··· Extracted material ···

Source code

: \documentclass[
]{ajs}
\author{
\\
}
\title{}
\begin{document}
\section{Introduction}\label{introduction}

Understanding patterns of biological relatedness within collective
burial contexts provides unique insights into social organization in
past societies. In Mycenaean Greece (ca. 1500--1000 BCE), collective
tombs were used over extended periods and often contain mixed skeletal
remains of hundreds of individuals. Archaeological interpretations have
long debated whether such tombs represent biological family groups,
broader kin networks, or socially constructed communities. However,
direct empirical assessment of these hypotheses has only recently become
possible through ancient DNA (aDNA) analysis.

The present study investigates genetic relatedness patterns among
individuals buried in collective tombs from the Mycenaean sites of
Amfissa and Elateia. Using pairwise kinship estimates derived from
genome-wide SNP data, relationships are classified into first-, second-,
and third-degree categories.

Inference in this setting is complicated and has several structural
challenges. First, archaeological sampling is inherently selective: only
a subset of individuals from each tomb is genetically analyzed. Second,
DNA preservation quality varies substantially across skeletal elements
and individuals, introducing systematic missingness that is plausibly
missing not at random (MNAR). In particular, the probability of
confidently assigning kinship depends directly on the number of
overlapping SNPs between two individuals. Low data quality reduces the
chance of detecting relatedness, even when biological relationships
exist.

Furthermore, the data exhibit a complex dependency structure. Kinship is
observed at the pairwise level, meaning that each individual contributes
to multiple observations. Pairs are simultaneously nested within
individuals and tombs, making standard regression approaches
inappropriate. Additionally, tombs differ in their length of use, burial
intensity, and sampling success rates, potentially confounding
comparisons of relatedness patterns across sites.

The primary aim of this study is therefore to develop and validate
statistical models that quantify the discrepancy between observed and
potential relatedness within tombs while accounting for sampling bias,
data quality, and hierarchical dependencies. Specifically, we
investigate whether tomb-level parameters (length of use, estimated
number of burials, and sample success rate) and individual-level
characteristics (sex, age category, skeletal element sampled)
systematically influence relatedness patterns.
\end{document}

···
··· Extracted material ···

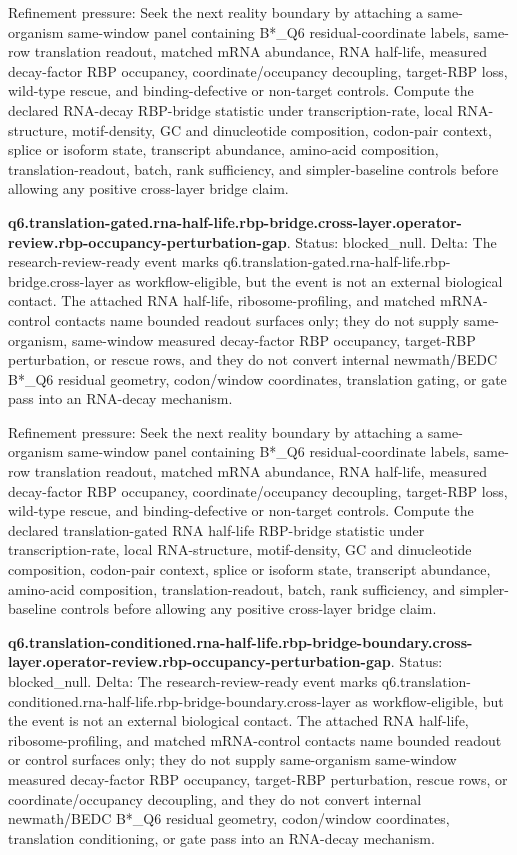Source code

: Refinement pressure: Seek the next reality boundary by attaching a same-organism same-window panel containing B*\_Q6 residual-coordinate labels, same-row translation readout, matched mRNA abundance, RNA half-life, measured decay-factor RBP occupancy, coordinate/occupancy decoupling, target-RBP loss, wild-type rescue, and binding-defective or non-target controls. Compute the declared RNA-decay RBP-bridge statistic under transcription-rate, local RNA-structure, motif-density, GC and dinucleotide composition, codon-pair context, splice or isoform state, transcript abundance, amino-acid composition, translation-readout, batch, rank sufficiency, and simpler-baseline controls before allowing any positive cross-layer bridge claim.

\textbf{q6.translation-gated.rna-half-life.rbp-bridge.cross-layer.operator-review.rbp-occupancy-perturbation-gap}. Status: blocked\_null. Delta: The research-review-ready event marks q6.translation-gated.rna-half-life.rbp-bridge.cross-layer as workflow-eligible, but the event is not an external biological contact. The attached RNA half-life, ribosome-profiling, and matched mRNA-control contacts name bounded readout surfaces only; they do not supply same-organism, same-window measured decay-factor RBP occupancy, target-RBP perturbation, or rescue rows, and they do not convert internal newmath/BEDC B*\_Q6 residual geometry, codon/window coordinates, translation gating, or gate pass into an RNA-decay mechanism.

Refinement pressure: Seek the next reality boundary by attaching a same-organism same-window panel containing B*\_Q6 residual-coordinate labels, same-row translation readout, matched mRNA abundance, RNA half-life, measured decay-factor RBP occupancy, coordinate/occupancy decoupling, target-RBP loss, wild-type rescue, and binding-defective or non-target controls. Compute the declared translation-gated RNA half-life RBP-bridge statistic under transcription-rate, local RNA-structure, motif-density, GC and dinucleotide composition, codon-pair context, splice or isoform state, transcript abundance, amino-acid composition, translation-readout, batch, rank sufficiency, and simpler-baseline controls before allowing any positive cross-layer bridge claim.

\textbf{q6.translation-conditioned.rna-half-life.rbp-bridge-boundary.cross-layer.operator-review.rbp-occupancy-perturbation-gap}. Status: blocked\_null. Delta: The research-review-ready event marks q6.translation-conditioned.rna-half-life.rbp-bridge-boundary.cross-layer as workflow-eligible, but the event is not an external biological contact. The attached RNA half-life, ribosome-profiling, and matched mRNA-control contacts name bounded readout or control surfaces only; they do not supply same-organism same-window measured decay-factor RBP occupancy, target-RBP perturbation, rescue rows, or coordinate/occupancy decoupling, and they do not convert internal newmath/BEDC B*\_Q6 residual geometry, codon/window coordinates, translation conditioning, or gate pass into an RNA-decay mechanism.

···
··· Extracted material ···

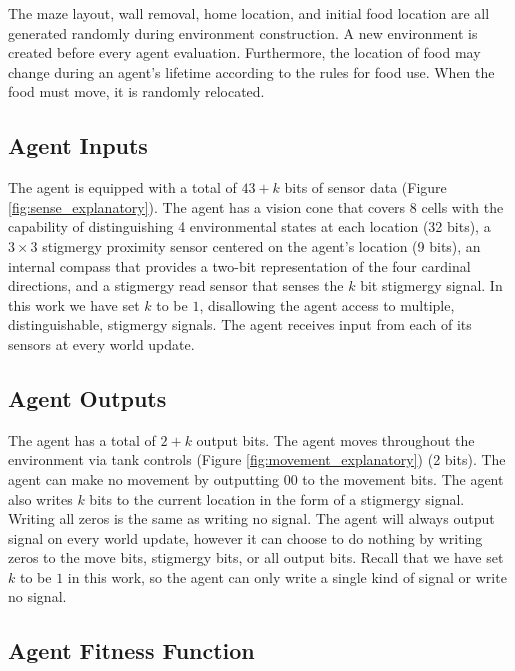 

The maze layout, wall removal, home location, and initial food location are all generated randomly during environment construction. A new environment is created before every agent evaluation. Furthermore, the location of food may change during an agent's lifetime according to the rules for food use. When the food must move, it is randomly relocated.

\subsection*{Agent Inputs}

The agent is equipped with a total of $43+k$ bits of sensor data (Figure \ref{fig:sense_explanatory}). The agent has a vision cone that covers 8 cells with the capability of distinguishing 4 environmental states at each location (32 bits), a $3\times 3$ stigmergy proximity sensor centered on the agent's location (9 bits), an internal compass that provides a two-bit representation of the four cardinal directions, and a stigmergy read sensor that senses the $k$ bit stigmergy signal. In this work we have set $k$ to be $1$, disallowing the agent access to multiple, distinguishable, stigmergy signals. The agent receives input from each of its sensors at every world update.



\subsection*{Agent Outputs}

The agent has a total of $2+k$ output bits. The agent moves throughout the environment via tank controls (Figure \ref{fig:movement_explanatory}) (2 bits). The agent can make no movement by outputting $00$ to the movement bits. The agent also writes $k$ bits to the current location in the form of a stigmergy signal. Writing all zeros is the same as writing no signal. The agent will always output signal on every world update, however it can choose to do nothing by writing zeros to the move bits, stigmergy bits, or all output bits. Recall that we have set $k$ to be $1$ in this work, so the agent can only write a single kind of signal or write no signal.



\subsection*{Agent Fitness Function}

···

Wherever a line holds the word "Figure", copy that line out of the entries above.

The agent is equipped with a total of $43+k$ bits of sensor data (Figure \ref{fig:sense_explanatory}). The agent has a vision cone that covers 8 cells with the capability of distinguishing 4 environmental states at each location (32 bits), a $3\times 3$ stigmergy proximity sensor centered on the agent's location (9 bits), an internal compass that provides a two-bit representation of the four cardinal directions, and a stigmergy read sensor that senses the $k$ bit stigmergy signal. In this work we have set $k$ to be $1$, disallowing the agent access to multiple, distinguishable, stigmergy signals. The agent receives input from each of its sensors at every world update.
The agent has a total of $2+k$ output bits. The agent moves throughout the environment via tank controls (Figure \ref{fig:movement_explanatory}) (2 bits). The agent can make no movement by outputting $00$ to the movement bits. The agent also writes $k$ bits to the current location in the form of a stigmergy signal. Writing all zeros is the same as writing no signal. The agent will always output signal on every world update, however it can choose to do nothing by writing zeros to the move bits, stigmergy bits, or all output bits. Recall that we have set $k$ to be $1$ in this work, so the agent can only write a single kind of signal or write no signal.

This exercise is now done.